Lettre 4
26 juin 2020
GabyGabrielle~
J'adore ton prénom, on dirait une musique.
C'est beau, un albatros. C'est l'oiseau du poète. C'est Rimbaud qui a écrit ça, je crois. Ou Rousseau. Ou Racine ? Je ne sais pas, mais je crois que ça commence par un R. Mais ça ne m'étonne pas, que tu sois un Albatros. Ton esprit vole déjà au dessus de notre monde quand tu as les pieds sur terre.
Si j'étais une habitation, je serais peut-être sélénite, comme tu le dis.
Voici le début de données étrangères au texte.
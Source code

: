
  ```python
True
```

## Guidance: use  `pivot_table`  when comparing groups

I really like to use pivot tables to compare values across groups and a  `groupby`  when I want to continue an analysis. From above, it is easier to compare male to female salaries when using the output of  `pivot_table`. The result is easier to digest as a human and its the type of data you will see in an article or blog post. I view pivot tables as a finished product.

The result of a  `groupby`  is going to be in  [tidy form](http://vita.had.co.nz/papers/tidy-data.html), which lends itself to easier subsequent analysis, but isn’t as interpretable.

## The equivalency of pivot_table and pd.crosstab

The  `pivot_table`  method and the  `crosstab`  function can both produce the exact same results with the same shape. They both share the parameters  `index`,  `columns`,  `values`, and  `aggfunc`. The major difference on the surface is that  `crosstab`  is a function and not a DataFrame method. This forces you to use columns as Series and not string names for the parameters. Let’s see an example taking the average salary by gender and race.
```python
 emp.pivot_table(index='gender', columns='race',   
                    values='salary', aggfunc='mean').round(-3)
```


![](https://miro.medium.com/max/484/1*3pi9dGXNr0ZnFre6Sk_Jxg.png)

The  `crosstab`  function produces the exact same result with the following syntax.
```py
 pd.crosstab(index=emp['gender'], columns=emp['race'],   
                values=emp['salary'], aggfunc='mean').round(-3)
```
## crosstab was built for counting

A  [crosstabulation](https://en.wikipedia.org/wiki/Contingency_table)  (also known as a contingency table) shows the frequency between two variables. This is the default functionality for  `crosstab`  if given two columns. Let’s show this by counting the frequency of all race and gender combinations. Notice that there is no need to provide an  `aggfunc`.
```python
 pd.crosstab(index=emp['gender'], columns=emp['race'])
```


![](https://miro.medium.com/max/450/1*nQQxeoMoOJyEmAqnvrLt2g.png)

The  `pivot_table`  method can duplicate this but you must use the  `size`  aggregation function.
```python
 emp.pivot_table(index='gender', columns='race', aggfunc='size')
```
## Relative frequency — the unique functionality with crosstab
Mais je ne suis pas grande, ni par la vertu, ni par la taille. Aussi, il n'y aurait pas beaucoup de place, et je m'ennuirais bien vite. Peut-être que je serai un arbre, alors. Je protégerais les insectes et les oiseaux. Après tout, tu n'as pas précisé que je devais être une habitation humaine, n'est-ce-pas ?
Si j'étais une copie, je serais une copie double sans ligne, mais écrite sur toute sa surface.
À l'extérieur, je ressemblerais aux copies d'Emma. Elles sont belles et propres, ses copies, avec de belles lettres bien rondes au plume, les consignes écrites en plein de jolies couleurs, et les titres soulignés proprement à la règle. C'est le genre de copies qui ont des bonnes notes, parce qu'elles sont si jolies.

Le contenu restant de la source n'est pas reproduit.